▶ Work to complete
Scan the entries for lines with the word "Check", then copy those lines.

Source data
---*---

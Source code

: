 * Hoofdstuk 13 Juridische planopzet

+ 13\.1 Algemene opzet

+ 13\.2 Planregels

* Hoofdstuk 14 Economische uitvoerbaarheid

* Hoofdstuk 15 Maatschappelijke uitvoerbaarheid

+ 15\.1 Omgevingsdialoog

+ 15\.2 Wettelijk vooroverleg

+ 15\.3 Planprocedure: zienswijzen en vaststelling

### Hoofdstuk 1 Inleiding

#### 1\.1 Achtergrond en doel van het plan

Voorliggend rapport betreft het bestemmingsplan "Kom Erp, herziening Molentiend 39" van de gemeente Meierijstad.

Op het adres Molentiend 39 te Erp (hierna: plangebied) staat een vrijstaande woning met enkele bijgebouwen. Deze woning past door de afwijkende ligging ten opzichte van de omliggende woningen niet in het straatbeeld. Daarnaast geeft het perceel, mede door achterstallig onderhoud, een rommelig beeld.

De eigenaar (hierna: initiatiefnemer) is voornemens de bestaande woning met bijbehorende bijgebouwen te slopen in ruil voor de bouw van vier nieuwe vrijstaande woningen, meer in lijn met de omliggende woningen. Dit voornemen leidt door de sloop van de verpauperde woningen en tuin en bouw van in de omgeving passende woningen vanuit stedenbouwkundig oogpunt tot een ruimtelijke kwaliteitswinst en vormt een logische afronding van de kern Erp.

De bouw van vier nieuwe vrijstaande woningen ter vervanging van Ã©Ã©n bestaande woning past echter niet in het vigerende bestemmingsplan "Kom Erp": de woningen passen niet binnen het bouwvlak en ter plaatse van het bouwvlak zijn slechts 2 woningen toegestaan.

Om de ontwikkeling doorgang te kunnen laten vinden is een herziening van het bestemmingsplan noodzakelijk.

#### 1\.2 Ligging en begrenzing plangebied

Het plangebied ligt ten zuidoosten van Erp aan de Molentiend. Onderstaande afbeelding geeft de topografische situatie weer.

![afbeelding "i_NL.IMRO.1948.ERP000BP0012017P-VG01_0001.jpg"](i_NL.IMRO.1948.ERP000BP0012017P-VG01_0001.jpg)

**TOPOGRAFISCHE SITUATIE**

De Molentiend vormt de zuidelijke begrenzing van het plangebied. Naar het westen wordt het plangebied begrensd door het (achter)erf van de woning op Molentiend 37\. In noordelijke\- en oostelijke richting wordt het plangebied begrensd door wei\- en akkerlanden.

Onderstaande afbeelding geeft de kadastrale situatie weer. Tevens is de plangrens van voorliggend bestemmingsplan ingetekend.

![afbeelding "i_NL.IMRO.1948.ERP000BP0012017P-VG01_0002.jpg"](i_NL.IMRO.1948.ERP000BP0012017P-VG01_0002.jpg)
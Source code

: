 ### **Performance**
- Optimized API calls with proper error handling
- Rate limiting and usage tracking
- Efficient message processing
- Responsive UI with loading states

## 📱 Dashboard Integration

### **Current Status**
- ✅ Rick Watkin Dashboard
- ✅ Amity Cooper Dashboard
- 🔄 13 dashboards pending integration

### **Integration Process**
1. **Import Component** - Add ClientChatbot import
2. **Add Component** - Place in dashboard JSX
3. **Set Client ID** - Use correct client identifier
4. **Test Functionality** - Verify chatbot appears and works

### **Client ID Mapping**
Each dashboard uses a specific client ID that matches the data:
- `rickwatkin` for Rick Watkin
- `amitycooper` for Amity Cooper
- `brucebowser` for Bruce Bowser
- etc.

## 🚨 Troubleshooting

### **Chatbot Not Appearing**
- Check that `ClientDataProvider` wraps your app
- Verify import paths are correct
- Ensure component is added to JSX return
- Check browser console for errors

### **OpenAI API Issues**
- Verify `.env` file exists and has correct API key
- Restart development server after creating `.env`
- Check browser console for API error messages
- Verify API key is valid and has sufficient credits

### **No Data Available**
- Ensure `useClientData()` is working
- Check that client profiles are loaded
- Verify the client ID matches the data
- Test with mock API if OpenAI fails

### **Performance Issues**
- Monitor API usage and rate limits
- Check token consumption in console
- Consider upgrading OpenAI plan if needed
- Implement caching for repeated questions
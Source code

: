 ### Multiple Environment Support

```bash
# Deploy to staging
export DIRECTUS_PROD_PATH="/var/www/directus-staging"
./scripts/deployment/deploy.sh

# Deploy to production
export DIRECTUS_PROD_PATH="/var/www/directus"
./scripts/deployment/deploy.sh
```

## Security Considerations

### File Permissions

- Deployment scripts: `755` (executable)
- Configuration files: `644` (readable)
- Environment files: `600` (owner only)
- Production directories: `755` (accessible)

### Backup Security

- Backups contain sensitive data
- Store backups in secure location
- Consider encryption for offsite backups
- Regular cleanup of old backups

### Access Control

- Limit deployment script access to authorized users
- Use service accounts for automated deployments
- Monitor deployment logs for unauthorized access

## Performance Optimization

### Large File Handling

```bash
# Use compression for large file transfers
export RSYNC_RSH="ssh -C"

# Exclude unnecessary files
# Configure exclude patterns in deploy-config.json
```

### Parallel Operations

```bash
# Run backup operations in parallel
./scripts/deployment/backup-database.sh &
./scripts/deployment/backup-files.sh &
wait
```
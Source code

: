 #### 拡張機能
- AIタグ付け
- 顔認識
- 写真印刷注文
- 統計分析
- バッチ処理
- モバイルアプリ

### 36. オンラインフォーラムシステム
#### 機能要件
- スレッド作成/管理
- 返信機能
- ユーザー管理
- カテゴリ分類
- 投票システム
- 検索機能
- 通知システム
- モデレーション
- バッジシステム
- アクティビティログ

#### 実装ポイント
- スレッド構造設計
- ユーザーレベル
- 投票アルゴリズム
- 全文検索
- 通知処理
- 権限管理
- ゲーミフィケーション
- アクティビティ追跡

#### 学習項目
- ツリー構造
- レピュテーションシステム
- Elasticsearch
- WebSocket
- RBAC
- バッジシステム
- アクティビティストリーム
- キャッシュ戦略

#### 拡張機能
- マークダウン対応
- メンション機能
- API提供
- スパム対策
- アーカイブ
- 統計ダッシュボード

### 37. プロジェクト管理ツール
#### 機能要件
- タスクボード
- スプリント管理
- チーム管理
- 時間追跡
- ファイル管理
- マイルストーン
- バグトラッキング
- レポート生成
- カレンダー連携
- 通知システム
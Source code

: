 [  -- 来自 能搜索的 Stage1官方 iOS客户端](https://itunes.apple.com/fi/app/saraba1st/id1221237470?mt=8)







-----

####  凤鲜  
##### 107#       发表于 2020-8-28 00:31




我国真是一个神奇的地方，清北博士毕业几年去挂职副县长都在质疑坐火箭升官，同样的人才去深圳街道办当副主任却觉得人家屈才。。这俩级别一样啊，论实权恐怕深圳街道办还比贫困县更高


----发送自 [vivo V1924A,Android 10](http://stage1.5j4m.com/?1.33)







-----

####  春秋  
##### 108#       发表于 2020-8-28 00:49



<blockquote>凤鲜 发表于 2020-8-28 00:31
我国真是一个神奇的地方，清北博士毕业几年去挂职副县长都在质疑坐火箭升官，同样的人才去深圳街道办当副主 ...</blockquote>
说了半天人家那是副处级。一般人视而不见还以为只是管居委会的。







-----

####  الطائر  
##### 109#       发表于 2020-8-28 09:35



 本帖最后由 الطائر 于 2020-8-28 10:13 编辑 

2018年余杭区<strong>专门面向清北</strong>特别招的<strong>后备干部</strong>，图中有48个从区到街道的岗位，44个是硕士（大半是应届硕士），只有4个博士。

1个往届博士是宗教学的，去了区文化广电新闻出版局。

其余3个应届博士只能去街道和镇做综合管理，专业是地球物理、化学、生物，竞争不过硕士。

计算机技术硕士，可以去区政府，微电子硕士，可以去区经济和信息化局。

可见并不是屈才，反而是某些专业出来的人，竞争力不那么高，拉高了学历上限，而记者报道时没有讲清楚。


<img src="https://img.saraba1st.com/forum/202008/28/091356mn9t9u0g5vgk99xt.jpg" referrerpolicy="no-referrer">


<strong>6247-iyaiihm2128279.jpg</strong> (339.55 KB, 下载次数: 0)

---*---

▶ Response
- Check that `ClientDataProvider` wraps your app
- Check browser console for errors
- Check browser console for API error messages
- Check that client profiles are loaded
- Check token consumption in console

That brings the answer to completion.